Positive phase 2 data resulted in a breakthrough therapy designation for donanemab, (Eli Lilly), prompting a biologics license application submission for the agent.
AFTER POSITIVE PHASE 2 FINDINGS resulted in breakthrough therapy designation for donanemab, manufacturer Eli Lilly submitted a biologics license application for the agent at the end of October 2021.
Donanemab, an investigational therapy that targets a modified form of amyloid-ß called N3pG, is currently being evaluated for safety and efficacy in the pivotal phase 3 TRAILBLAZER-ALZ 2 study (NCT04437511). The double-blind, randomized controlled trial is meant to replicate the findings of the TRAILBLAZER-ALZ study (NCT03367403), in which donanemab was shown to slow Alzheimer disease (AD) progression by 32% as measured by Integrated Alzheimer’s Disease Rating Scale (iADRS) scores.1
The phase 3 study is currently enrolling and is expected to reach approximately 1500 participants, aged 60 to 85 years, with early symptomatic AD (TABLE). Investigators will continue to use change from baseline on iADRS as the primary end point, with secondary end points including Mini-Mental State Examination (MMSE), Alzheimer’s Disease Assessment Scale– Cognitive Subscale (ADAS-Cog-13), and Clinical Dementia Rating Scale–Sum of Boxes (CDR-SB) scores, among others.
Results of the phase 2 TRAILBLAZER-ALZ study were published in the New England Journal of Medicine in March 2021 and suggested that treatment with the therapy results in better composite scores for cognition and ability to perform activities of daily living. After 76 weeks of treatment, those treated with donanemab (n = 131) had iADRS scores change by –6.86 points, whereas the placebo group’s (n = 126) changed by –10.06 (difference, 3.20 [95% CI, 0.12-6.27]; P = .04). Equivalent to a 32% difference in slowing decline, the significant observations were identifiable by month 9.2
In June, the FDA granted breakthrough therapy designation to donanemab as a treatment for AD based on results from TRAILBLAZER-ALZ. “Donanemab has the potential to become a very important treatment for Alzheimer’s disease.
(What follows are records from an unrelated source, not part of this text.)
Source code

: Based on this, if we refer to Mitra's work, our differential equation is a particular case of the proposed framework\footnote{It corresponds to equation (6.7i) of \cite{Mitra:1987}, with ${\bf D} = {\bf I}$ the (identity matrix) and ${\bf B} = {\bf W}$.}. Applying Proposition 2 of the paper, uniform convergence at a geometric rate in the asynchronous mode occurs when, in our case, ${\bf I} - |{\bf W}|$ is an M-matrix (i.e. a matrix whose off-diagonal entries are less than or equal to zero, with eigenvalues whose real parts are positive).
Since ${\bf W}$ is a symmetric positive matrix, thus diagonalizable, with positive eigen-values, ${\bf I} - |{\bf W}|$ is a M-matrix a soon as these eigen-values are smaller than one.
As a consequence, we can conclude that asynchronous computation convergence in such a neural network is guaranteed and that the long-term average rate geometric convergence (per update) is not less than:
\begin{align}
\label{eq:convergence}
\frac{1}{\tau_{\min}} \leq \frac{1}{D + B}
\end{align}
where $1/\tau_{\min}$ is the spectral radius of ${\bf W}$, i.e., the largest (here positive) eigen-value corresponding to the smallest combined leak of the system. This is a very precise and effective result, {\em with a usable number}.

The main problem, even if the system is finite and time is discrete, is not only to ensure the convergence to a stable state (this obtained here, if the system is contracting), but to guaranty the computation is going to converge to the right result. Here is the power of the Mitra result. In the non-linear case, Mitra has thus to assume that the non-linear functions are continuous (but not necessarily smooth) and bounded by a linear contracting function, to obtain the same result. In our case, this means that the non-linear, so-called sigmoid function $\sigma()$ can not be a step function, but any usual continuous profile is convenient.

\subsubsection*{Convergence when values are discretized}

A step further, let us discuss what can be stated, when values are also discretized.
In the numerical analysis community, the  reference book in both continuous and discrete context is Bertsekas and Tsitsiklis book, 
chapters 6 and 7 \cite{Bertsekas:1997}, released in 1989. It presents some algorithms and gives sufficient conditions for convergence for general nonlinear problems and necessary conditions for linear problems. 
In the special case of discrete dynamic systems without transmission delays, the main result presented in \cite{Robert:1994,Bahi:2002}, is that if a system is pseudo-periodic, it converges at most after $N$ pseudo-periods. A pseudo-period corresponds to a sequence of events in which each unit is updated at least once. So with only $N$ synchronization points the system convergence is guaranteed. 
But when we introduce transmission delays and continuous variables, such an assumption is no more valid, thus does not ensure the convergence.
We were pleased to see not only slowing of cognitive and functional decline, but also very substantial clearance of amyloid plaques and slowing of spread of tau pathology,” Daniel Skovronsky, MD, PhD, chief scientific and medical officer, Lilly Research Laboratories, Eli Lilly, said in a statement at the time of announcement.3
Reductions in the amyloid plaque level were 85.06 centiloids (–84.13 vs 0.93) greater in the donanemab group compared with those on placebo at the end of the study, as well. As early as 6 months, 40% of those treated with donanemab achieved amyloid negativity (defined as an amyloid plaque level < 24.10 centiloids), with 68% achieving this at 18 months. The percentage of participants in the donanemab group who had amyloid-negative status at 24, 52, and 76 weeks was 40.0%, 59.8%, and 67.8%, respectively.2
Despite achievement of statistical significance on the primary end point, results for the secondary outcomes of the trial were mixed. Following the conclusion of the trial, investigators observed a difference of −0.36 (95% CI, −0.83 to 0.12) for CDR-SB score, −1.86 (95% CI, −3.63 to −0.09) for ADAS-Cog-13 score, 1.21 (95% CI, −0.77 to 3.20) for Alzheimer’s Disease Cooperative Study–Instrumental Activities of Daily Living Inventory score, and 0.64 (95% CI, −0.40 to 1.67) for MMSE score.
During the double-blind period, at least 1 adverse event (AE) was reported in 90.8% (n = 119) of the donanemab group and 90.4% (113 of 125) of the placebo group. The incidence of amyloid-related cerebral edema or effusion (ARIA-E) was significantly higher in the donanemab group (26.7%) than in the placebo group (0.8%; P < .001). In total, 6.1% of participants who received donanemab had symptomatic ARIA-E compared with 0.8% of those in the placebo group. Most cases of ARIA-E occurred at or by week 12 of the intervention period, with the serious symptomatic cases (n = 2; 1.5%) occurring in the donanemab group. The symptoms resolved in both patients in a mean time of 18 weeks.
In addition to TRAILBLAZER-ALZ and TRAILBLAZER-ALZ 2, other clinical trials are assessing the safety and efficacy of donanemab. These include TRAILBLAZER-ALZ’s long-term extension, TRAILBLAZER-EXT (NCT04640077), and another phase 3 trial, TRAILBLAZER-ALZ 3 (NCT05026866), which was announced in July.4 TRAILBLAZER-ALZ 3 is a randomized, placebo-controlled study that is in collaboration with Banner Alzheimer’s Institute. As part of the collaboration, Banner will support enrollment of the trial participants with and without the e4 type of the apolipoprotein gene through the Alzheimer’s Prevention Registry’s GeneMatch program.